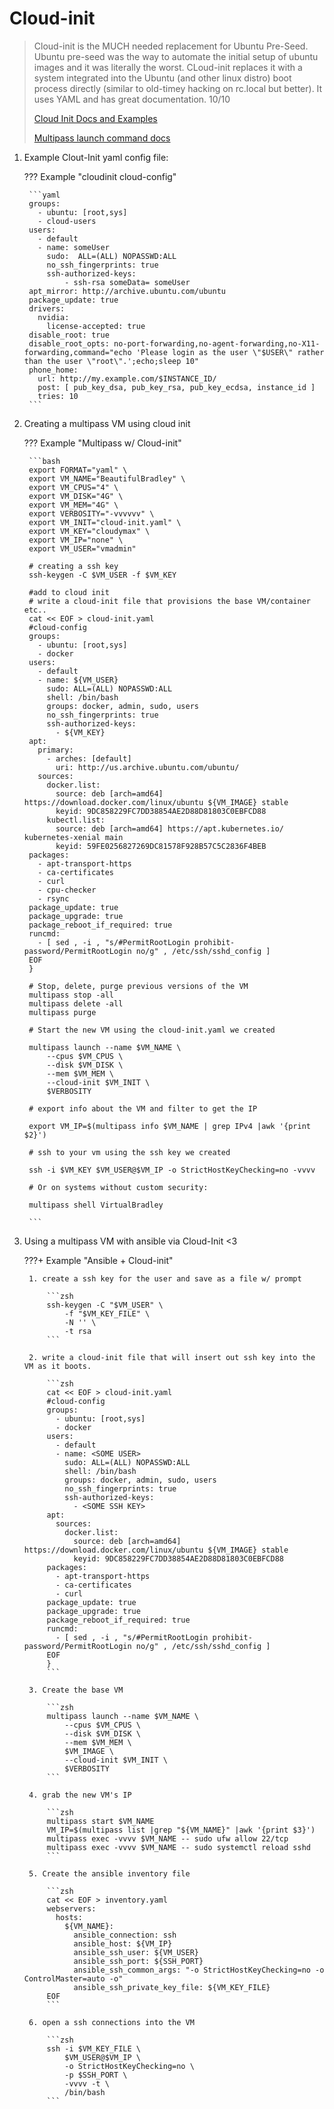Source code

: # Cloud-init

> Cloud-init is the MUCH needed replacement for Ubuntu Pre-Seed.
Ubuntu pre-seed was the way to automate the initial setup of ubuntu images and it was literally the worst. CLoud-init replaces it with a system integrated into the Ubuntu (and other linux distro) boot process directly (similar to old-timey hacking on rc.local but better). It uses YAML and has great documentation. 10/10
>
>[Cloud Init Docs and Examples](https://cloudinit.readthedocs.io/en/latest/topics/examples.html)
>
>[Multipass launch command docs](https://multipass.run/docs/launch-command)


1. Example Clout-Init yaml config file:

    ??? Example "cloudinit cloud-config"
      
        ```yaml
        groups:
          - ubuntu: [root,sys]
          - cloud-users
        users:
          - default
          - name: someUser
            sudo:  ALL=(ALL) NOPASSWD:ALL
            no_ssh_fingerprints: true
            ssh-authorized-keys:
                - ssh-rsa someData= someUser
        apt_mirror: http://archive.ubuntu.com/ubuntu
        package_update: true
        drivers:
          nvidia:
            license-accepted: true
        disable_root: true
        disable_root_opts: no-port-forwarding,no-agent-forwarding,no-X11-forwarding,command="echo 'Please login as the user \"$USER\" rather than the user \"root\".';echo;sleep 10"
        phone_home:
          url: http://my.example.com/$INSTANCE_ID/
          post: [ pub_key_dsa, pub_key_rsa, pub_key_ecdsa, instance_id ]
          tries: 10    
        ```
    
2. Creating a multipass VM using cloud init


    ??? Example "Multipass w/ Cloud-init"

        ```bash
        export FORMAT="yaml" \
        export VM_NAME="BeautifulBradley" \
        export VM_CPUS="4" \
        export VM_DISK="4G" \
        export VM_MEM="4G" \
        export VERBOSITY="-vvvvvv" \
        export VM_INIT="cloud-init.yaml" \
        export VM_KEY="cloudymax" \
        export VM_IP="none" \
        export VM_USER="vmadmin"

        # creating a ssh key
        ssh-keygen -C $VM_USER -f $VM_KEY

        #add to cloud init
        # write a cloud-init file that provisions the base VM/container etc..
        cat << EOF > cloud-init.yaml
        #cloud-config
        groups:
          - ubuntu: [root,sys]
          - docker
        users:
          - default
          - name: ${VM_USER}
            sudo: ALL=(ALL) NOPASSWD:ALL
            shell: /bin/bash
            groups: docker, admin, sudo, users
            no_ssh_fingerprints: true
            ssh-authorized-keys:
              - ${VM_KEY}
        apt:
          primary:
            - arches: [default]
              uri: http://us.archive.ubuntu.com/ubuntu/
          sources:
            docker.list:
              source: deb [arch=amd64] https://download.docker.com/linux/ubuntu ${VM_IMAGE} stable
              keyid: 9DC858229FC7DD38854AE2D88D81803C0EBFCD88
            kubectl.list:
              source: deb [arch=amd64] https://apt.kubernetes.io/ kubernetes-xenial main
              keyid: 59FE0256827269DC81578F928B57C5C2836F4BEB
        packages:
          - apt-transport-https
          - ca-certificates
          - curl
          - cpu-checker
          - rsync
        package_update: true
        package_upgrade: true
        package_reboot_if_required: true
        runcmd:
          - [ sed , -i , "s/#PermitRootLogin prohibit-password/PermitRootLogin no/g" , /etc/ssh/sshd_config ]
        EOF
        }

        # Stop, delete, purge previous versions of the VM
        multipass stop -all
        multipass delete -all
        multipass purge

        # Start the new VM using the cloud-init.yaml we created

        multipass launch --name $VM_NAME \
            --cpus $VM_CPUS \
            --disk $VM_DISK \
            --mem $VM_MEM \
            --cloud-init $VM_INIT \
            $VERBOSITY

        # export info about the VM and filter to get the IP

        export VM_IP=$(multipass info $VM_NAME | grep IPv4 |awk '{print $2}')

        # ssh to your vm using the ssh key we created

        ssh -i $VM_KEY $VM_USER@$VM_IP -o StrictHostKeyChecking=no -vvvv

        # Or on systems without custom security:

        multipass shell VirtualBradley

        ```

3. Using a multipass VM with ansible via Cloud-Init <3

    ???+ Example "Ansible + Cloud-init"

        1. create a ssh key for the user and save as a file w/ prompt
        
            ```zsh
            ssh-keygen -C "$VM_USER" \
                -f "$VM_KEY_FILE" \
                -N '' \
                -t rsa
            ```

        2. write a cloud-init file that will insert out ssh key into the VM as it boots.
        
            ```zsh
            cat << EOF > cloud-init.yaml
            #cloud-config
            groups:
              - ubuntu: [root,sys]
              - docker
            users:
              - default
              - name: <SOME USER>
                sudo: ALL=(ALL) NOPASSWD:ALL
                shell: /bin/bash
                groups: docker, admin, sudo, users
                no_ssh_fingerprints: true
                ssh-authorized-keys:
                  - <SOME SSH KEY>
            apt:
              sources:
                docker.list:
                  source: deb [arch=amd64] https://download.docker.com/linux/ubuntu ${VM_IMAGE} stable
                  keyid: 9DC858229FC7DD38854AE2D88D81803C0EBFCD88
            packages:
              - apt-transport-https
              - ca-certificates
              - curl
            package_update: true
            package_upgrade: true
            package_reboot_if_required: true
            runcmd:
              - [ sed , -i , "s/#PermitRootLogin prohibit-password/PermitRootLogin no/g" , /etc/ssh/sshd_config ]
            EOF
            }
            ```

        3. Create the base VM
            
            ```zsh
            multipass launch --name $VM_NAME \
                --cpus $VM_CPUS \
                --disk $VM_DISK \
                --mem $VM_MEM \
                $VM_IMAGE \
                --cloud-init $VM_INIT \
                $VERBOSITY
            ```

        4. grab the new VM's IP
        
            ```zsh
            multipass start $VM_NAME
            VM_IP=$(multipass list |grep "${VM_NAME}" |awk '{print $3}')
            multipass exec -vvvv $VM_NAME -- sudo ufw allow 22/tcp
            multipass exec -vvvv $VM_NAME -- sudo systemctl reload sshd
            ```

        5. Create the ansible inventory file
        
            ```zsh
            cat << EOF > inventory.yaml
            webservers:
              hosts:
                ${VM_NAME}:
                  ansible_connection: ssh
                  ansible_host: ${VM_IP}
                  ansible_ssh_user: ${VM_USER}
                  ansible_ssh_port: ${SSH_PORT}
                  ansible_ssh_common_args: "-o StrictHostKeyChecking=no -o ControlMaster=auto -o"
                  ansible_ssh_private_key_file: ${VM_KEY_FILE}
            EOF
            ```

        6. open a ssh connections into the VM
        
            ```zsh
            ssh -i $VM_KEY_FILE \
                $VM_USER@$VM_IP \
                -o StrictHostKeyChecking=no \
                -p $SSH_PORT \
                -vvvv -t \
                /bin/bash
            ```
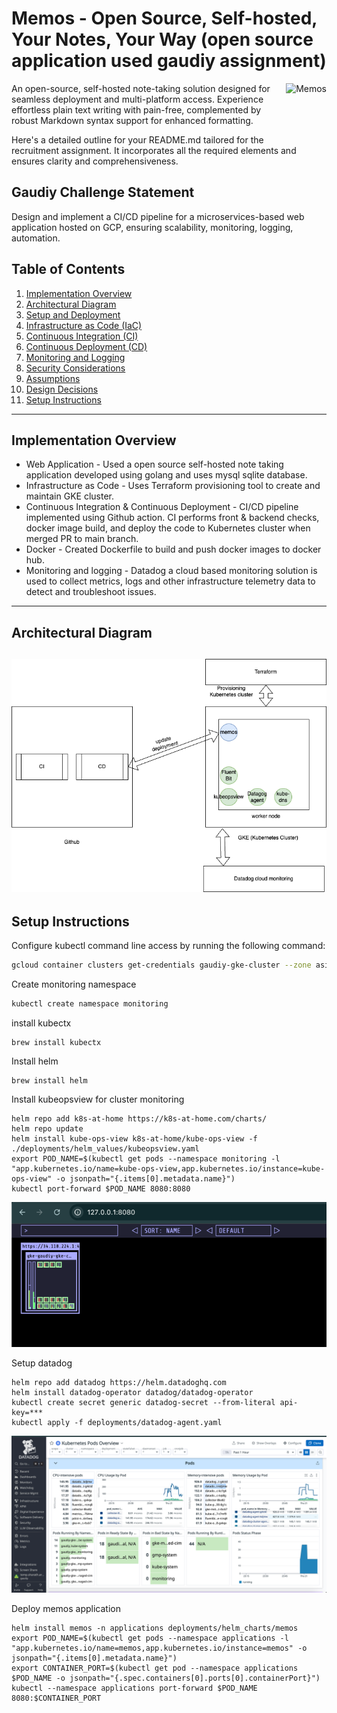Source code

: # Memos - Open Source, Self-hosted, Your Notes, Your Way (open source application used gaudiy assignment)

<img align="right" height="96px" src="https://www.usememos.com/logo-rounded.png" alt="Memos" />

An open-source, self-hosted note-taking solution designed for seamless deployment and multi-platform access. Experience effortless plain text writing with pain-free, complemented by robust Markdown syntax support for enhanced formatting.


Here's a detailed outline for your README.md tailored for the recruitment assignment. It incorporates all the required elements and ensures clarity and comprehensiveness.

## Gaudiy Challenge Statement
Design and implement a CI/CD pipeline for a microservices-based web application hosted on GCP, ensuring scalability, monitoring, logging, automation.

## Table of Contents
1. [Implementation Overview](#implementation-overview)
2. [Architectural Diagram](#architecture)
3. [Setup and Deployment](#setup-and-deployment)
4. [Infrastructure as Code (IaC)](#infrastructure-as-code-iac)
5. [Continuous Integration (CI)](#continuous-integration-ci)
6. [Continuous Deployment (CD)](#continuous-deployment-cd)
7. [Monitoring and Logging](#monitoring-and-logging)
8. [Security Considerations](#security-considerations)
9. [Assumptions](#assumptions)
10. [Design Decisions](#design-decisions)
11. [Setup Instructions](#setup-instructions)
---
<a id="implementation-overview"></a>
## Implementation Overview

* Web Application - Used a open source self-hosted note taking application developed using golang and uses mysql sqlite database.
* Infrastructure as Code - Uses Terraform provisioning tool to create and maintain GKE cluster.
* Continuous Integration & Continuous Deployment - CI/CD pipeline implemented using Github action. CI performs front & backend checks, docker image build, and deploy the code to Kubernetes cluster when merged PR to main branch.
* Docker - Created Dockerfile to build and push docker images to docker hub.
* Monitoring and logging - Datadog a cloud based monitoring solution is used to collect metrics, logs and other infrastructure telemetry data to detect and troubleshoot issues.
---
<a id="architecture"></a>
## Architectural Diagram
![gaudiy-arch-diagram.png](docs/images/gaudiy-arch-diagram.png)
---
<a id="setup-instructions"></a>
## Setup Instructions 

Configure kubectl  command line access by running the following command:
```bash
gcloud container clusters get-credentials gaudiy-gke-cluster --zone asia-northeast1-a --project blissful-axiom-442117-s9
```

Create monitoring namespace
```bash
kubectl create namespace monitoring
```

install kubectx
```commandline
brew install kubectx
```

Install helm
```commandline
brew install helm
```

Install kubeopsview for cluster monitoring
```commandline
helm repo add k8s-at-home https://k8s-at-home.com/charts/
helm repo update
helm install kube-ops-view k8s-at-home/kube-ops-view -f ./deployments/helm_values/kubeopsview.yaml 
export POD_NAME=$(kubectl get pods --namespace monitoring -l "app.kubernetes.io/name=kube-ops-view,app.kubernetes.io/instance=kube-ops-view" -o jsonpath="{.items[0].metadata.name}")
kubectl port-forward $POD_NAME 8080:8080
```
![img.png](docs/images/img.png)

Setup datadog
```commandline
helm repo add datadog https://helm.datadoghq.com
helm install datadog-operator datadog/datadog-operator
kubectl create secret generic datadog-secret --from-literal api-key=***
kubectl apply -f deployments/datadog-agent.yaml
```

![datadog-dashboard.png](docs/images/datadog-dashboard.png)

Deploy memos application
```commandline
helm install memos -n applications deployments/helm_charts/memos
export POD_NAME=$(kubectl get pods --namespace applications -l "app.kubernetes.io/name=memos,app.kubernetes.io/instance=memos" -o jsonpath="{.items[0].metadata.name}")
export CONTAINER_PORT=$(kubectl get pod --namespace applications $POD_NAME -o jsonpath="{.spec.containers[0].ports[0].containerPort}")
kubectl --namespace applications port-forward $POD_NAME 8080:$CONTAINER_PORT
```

====

> INSTRUCTIONS FOR THE TASK
What is the number of lines in the records that hold "VERBOSITY"? Give the number by itself.

> ANSWER SECTION
3